_What you will do_
In the listing below, locate the line that contains "b_j\downarrow\widetilde b." and the line that contains "that every locally". Restate word for word those two lines and every line between them, and nothing else.

_Dataset_
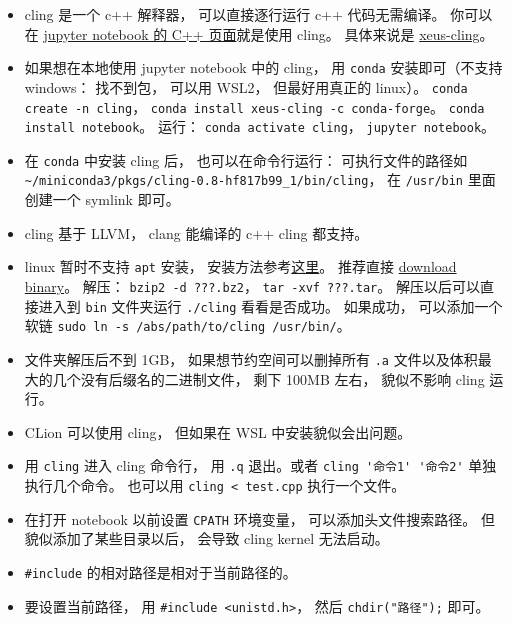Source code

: 
\begin{issues}
\issueDraft
\end{issues}

\begin{itemize}
\item cling 是一个 c++ 解释器， 可以直接逐行运行 c++ 代码无需编译。 你可以在 \href{https://jupyter.org/try}{jupyter notebook 的 C++ 页面}就是使用 cling。 具体来说是 \href{https://xeus-cling.readthedocs.io/en/latest/index.html}{xeus-cling}。
\item 如果想在本地使用 jupyter notebook 中的 cling， 用 \verb|conda| 安装即可（不支持 windows： 找不到包， 可以用 WSL2， 但最好用真正的 linux）。 \verb|conda create -n cling|， \verb|conda install xeus-cling -c conda-forge|。 \verb|conda install notebook|。 运行： \verb|conda activate cling|， \verb|jupyter notebook|。
\item 在 \verb|conda| 中安装 cling 后， 也可以在命令行运行： 可执行文件的路径如 \verb|~/miniconda3/pkgs/cling-0.8-hf817b99_1/bin/cling|， 在 \verb|/usr/bin| 里面创建一个 symlink 即可。
\item cling 基于 LLVM， clang 能编译的 c++ cling 都支持。
\item linux 暂时不支持 \verb|apt| 安装， 安装方法参考\href{https://kaustubh13.medium.com/how-to-install-cling-on-linux-or-wsl-8125798ed9b9}{这里}。 推荐直接 \href{https://root.cern/download/cling/}{download binary}。 解压： \verb|bzip2 -d ???.bz2|， \verb|tar -xvf ???.tar|。 解压以后可以直接进入到 \verb|bin| 文件夹运行 \verb|./cling| 看看是否成功。 如果成功， 可以添加一个软链 \verb|sudo ln -s /abs/path/to/cling /usr/bin/|。
\item 文件夹解压后不到 1GB， 如果想节约空间可以删掉所有 \verb|.a| 文件以及体积最大的几个没有后缀名的二进制文件， 剩下 100MB 左右， 貌似不影响 cling 运行。
\item CLion 可以使用 cling， 但如果在 WSL 中安装貌似会出问题。
\item 用 \verb|cling| 进入 cling 命令行， 用 \verb|.q| 退出。或者 \verb|cling '命令1' '命令2'| 单独执行几个命令。 也可以用 \verb|cling < test.cpp| 执行一个文件。
\item 在打开 notebook 以前设置 \verb|CPATH| 环境变量， 可以添加头文件搜索路径。 但貌似添加了某些目录以后， 会导致 cling kernel 无法启动。
\item \verb|#include| 的相对路径是相对于当前路径的。
\item 要设置当前路径， 用 \verb|#include <unistd.h>|， 然后 \verb|chdir("路径");| 即可。
\end{itemize}

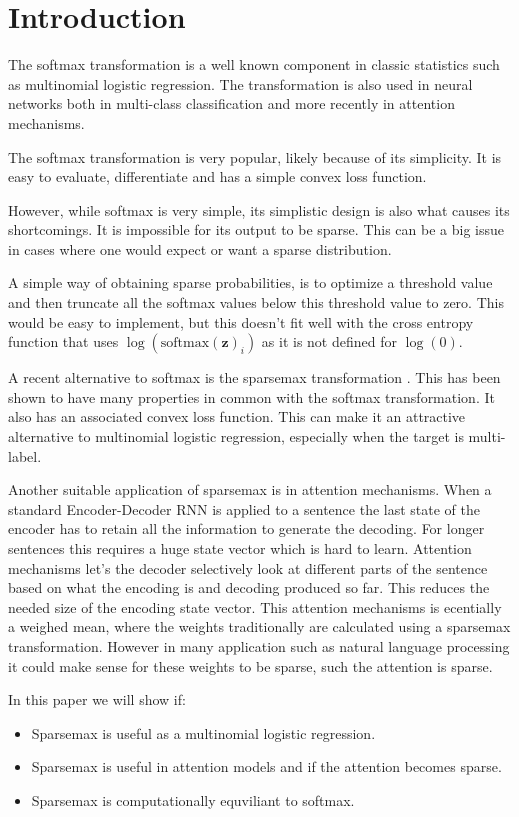 \section{Introduction}

The softmax transformation is a well known component in classic statistics such as multinomial logistic regression. The transformation is also used in neural networks both in multi-class classification and more recently in attention mechanisms.

The softmax transformation is very popular, likely because of its simplicity. It is easy to evaluate, differentiate and has a simple convex loss function.

However, while softmax is very simple, its simplistic design is also what causes its shortcomings. It is impossible for its output to be sparse. This can be a big issue in cases where one would expect or want a sparse distribution.

A simple way of obtaining sparse probabilities, is to optimize a threshold value and then truncate all the softmax values below this threshold value to zero. This would be easy to implement, but this doesn't fit well with the cross entropy function that uses $\log(\mathrm{softmax}(\mathbf{z})_i)$ as it is not defined for $\log(0)$.

A recent alternative to softmax is the sparsemax transformation \cite{sparsemax}. This has been shown to have many properties in common with the softmax transformation. It also has an associated convex loss function. This can make it an attractive alternative to multinomial logistic regression, especially when the target is multi-label.

Another suitable application of sparsemax is in attention mechanisms. When a standard Encoder-Decoder RNN is applied to a sentence the last state of the encoder has to retain all the information to generate the decoding. For longer sentences this requires a huge state vector which is hard to learn. Attention mechanisms let's the decoder selectively look at different parts of the sentence based on what the encoding is and decoding produced so far. This reduces the needed size of the encoding state vector. This attention mechanisms is ecentially a weighed mean, where the weights traditionally are calculated using a sparsemax transformation. However in many application such as natural language processing it could make sense for these weights to be sparse, such the attention is sparse.

In this paper we will show if:
\begin{itemize}
\item Sparsemax is useful as a multinomial logistic regression.
\item Sparsemax is useful in attention models and if the attention becomes sparse.
\item Sparsemax is computationally equviliant to softmax.
\end{itemize}
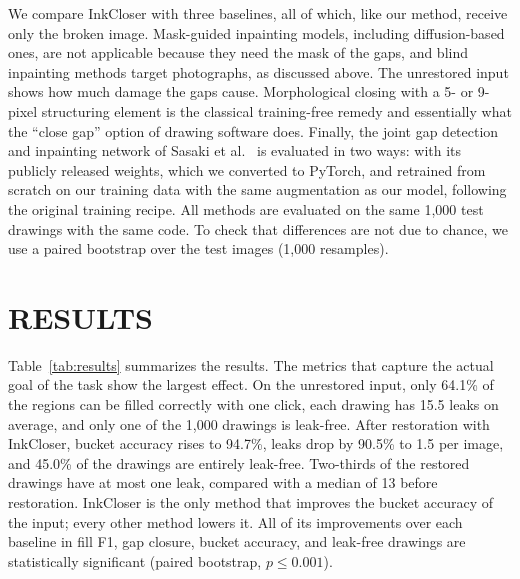 \documentclass{IEEEcsmag}
\providecommand{\DIFaddtex}[1]{{\color{blue}#1}} %
\providecommand{\DIFaddbegin}{} %
\providecommand{\DIFaddend}{} %
\providecommand{\DIFaddtex}[1]{\DIFaddtex{#1}} %
\providecommand{\DIFaddbegin}{} %
\providecommand{\DIFadd}[1]{\texorpdfstring{\DIFaddtex{#1}}{#1}} %
\begin{document}
We compare InkCloser with three baselines, all of which, like our method, receive
only the broken image. \DIFaddbegin \DIFadd{Mask-guided inpainting models, including diffusion-based ones,
are not applicable because they need the mask of the gaps, and blind inpainting
methods target photographs, as discussed above. }\DIFaddend The unrestored input shows how much damage the gaps cause.
Morphological closing with a 5- or 9-pixel structuring element is the classical
training-free remedy and essentially what the ``close gap'' option of drawing software
does. Finally, the joint gap detection and inpainting network of Sasaki et
al.~\cite{sasaki2017joint} is evaluated in two ways: with its publicly released
weights, which we converted to PyTorch, and retrained from scratch on our training
data with the same augmentation as our model, following the original training
recipe. All methods are evaluated on the same 1,000 test drawings with the same code.
To check that differences are not due to chance, we use a paired bootstrap over the
test images \DIFaddbegin \DIFadd{(1,000 resamples)}\DIFaddend .

\section{RESULTS}

Table~\ref{tab:results} summarizes the results. The metrics that capture the actual
goal of the task show the largest effect. On the unrestored input, only 64.1\% of the
regions can be filled correctly with one click, each drawing has 15.5 leaks on
average, and only one of the 1,000 drawings is leak-free. After restoration with
InkCloser, bucket accuracy rises to 94.7\%, leaks drop by 90.5\% to 1.5 per image, and
45.0\% of the drawings are entirely leak-free. Two-thirds of the restored drawings
have at most one leak, compared with a median of 13 before restoration. InkCloser is
the only method that improves the bucket accuracy of the input; every other method
lowers it. All of its improvements over each baseline in fill F1, gap closure, bucket
accuracy, and leak-free drawings are statistically significant (paired bootstrap,
$p\le 0.001$).
\end{document}
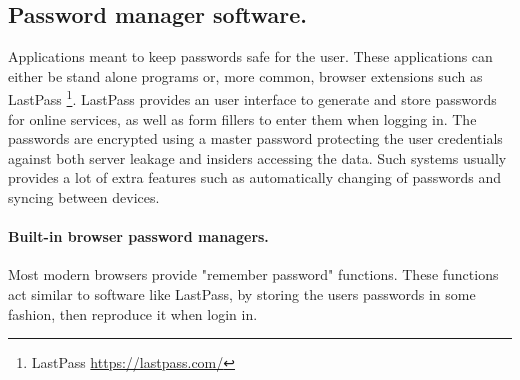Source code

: \subsection{Password manager software.} \label{subsec:pms}Applications meant to keep passwords safe for the user. These applications can either be stand alone programs or, more common, browser extensions such as LastPass \footnote{LastPass \url{https://lastpass.com/}}. LastPass provides an user interface to generate and store passwords for online services, as well as form fillers to enter them when logging in. The passwords are encrypted using a master password protecting the user credentials against both server leakage and insiders accessing the data. Such systems usually provides a lot of extra features such as automatically changing of passwords and syncing between devices. 

\paragraph{Built-in browser password managers.} Most modern browsers provide "remember password" functions. These functions act similar to software like LastPass, by storing the users passwords in some fashion, then reproduce it when login in. 

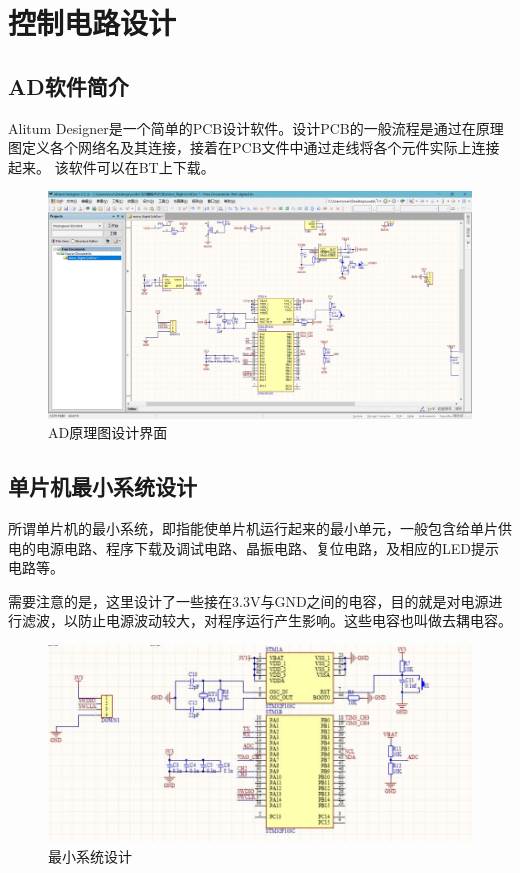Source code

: \documentclass{article}
\begin{document}
\section{控制电路设计}
\subsection{AD软件简介}
Alitum Designer是一个简单的PCB设计软件。设计PCB的一般流程是通过在原理图定义各个网络名及其连接，接着在PCB文件中通过走线将各个元件实际上连接起来。
该软件可以在BT上下载。

\begin{figure}[htb]
	\centering
	\includegraphics[scale=0.25]{AD界面.jpg}
	\caption{AD原理图设计界面}
	\label{fig:label}
\end{figure}

\subsection{单片机最小系统设计}
所谓单片机的最小系统，即指能使单片机运行起来的最小单元，一般包含给单片供电的电源电路、程序下载及调试电路、晶振电路、复位电路，及相应的LED提示电路等。

需要注意的是，这里设计了一些接在3.3V与GND之间的电容，目的就是对电源进行滤波，以防止电源波动较大，对程序运行产生影响。这些电容也叫做去耦电容。

\begin{figure}[ht]
	\centering
	\includegraphics[scale=0.5]{最小系统.jpg}
	\caption{最小系统设计}
	\label{fig:label}
\end{figure}
\end{document}
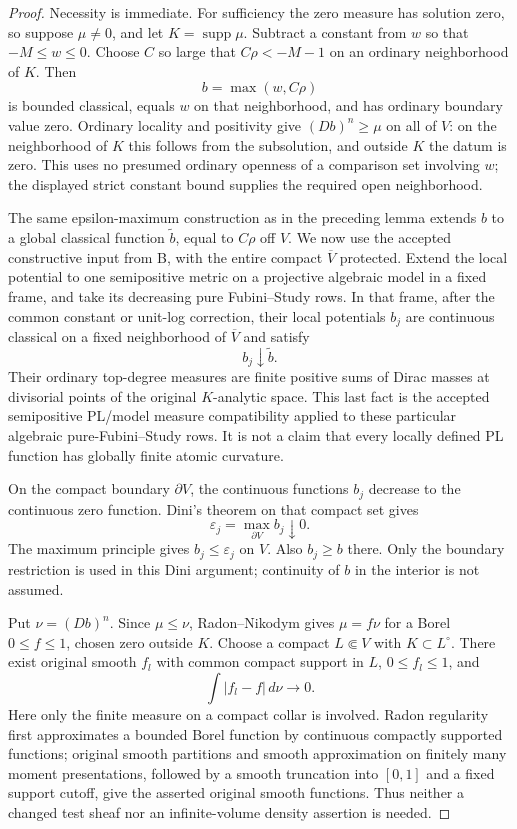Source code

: \documentclass[11pt,a4paper]{article}
\numberwithin{equation}{section}
\theoremstyle{definition}
\theoremstyle{remark}
\begin{document}
\begin{proof}
Necessity is immediate.  For sufficiency the zero measure has
solution zero, so suppose $\mu\ne0$, and let $K=\operatorname{supp}\mu$.
Subtract a constant from $w$ so that $-M\leq w\leq0$.  Choose
$C$ so large that $C\rho<-M-1$ on an ordinary neighborhood of $K$.
Then
\[
 b=\max(w,C\rho)
\]
is bounded classical, equals $w$ on that neighborhood, and has
ordinary boundary value zero.  Ordinary locality and positivity
give $(Db)^n\geq\mu$ on all of $V$: on the neighborhood of $K$
this follows from the subsolution, and outside $K$ the datum is
zero.  This uses no presumed ordinary openness of a comparison
set involving $w$; the displayed strict constant bound supplies
the required open neighborhood.

The same epsilon-maximum construction as in the preceding lemma
extends $b$ to a global classical function $\widetilde b$, equal
to $C\rho$ off $V$.  We now use the accepted constructive input
from B, with the entire compact $\overline V$ protected.  Extend
the local potential to one semipositive metric on a projective
algebraic model in a fixed frame, and take its decreasing pure
Fubini--Study rows.  In that frame, after the common constant or
unit-log correction, their local potentials $b_j$ are continuous
classical on a fixed neighborhood of $\overline V$ and satisfy
\[
 b_j\downarrow\widetilde b.
\]
Their ordinary top-degree measures are finite positive sums of
Dirac masses at divisorial points of the original $K$-analytic
space.  This last fact is the accepted semipositive PL/model
measure compatibility applied to these particular algebraic
pure-Fubini--Study rows.  It is not a claim that every locally
defined PL function has globally finite atomic curvature.

On the compact boundary $\partial V$, the continuous functions
$b_j$ decrease to the continuous zero function.  Dini's theorem
on that compact set gives
\[
 \varepsilon_j=\max_{\partial V}b_j\downarrow0.
\]
The maximum principle gives $b_j\leq\varepsilon_j$ on $V$.
Also $b_j\geq b$ there.  Only the boundary restriction is used in
this Dini argument; continuity of $b$ in the interior is not assumed.

Put $\nu=(Db)^n$.  Since $\mu\leq\nu$, Radon--Nikodym gives
$\mu=f\nu$ for a Borel $0\leq f\leq1$, chosen zero outside $K$.
Choose a compact $L\Subset V$ with $K\subset L^{\circ}$.
There exist original smooth $f_l$ with common compact support in
$L$, $0\leq f_l\leq1$, and
\[
 \int|f_l-f|\,d\nu\longrightarrow0.
\]
Here only the finite measure on a compact collar is involved.
Radon regularity first approximates a bounded Borel function by
continuous compactly supported functions; original smooth
partitions and smooth approximation on finitely many moment
presentations, followed by a smooth truncation into $[0,1]$ and
a fixed support cutoff, give the asserted original smooth functions.
Thus neither a changed test sheaf nor an infinite-volume density
assertion is needed.


\end{proof}
\end{document}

_Exercise output_
 b_j\downarrow\widetilde b.
\]
Their ordinary top-degree measures are finite positive sums of
Dirac masses at divisorial points of the original $K$-analytic
space.  This last fact is the accepted semipositive PL/model
measure compatibility applied to these particular algebraic
pure-Fubini--Study rows.  It is not a claim that every locally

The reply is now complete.